Research group Achim Wixforth


Surface acoustic waves

The interaction between surface acoustic waves (SAW) and free cariers in semiconductor nanostructurs was one of our maior research topics in 1999.

Enthusiastically driven by the efforts of Markus Rotter, a new family of SAW based high frequency devices could be developed in co-operation with the research labs of SIEMENS. Here, we make use of the fact that the strong piezoelectricity of - say LiNbO3 - can be partially transferred on an active semiconductor layered system employing the epitaxial lift-off technique.

We demonstrated that a field effect tunability of the sound velocity in such hybrid devices can result in a whole whealt of different room-temperature operating devices. Probably the most spectacular of these devices is tthe remotely adressable and intterrogable sensor element, that can be used to monitor many different physical quantities like temperature, voltage, currents, charges, illumination intensity and so forth. A short radio-frequency pulse sent to the sensor will result in an time delayed "echo" from the chip, containing the measured quantity AND the identity of the chip itself.
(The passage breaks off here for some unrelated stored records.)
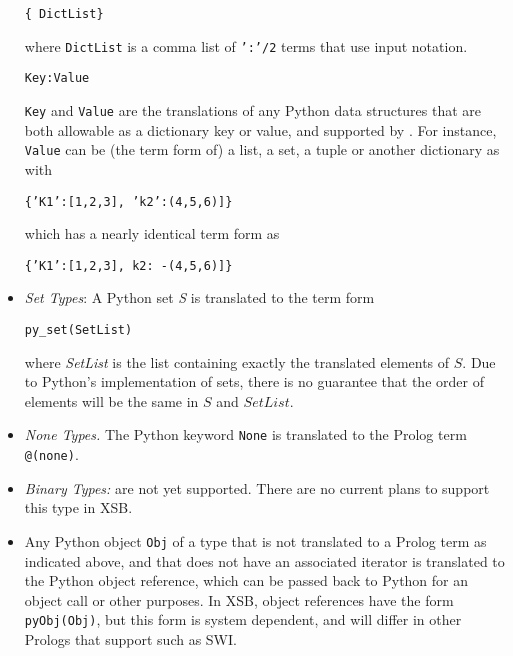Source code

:\begin{itemize}
         \verb|{ DictList} |

         where {\tt DictList} is a comma list of {\tt ':'/2} terms
         that use input notation.

         {\tt Key:Value}

         {\tt Key} and {\tt Value} are the translations of any Python
         data structures that are both allowable as a dictionary key
         or value, and supported by \janus .  For instance, {\tt
           Value} can be (the term form of) a list, a set, a tuple or
         another dictionary as with

         {\tt \{'K1':[1,2,3], 'k2':(4,5,6)]\}}

         which has a nearly identical term form as

         {\tt \{'K1':[1,2,3], k2: -(4,5,6)]\}}

         \item {\em Set Types}: A Python set {\em S} is translated to
         the term form

         {\tt py\_set(SetList)}

         where {\em SetList} is the list containing exactly the
         translated elements of $S$.  Due to Python's implementation
         of sets, there is no guarantee that the order of elements
         will be the same in $S$ and $SetList$.
       \item {\em None Types.} The Python keyword {\tt None} is
         translated to the Prolog term {\tt @(none)}. 
       \item {\em Binary Types:} are not yet supported.  There are no
         current plans to support this type in XSB.
     \item Any Python object {\tt Obj} of a type that is not
       translated to a Prolog term as indicated above, and
       that does not have an associated iterator is translated to the
       Python object reference, which can be passed back to Python for
       an object call or other purposes.  In XSB, object references
       have the form {\tt pyObj(Obj)}, but this form is system
       dependent, and will differ in other Prologs that support
       \janus{} such as SWI.
\end{itemize}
On the same hybrids we could - for the first time - show that the interacztion between SAW and free charge carriers in a semiconductor heterostructure becomes very non-linear at intense sond amplitude levels. The lateral potential modulation in the plane of the electron system can become so large that a formerly homogeneous electron sheet breakes up into well separated stripes of charge that travele with the SAW at the speed of sound. The interaction between the SAW and the electrons becomes very non-linear in that transition regime. Apart from being a fascinating new physical effect this non-linearity could also have some impact on the high frequency devices mentioned above:

In the linear regime, the interaction between SAW and free charges in a semiconductor heterojunction leads to a strong attenuation and a renormalization of the speed of sound for some critical sheet conductivity. Both quantities are related to each other by a Kramers-Kroning type relation. This would in principle hamper the use of our hybrid structures for real life devices, as the desired large change in SAW velocity is usually accompanied by an equally large attenuation, which of cours would strongly reduce the dynamic of the device. Although we have found some technological ways around this problem, the non-linear physics discovered here is a much more elegant and versatile method to overcome the large attenuation.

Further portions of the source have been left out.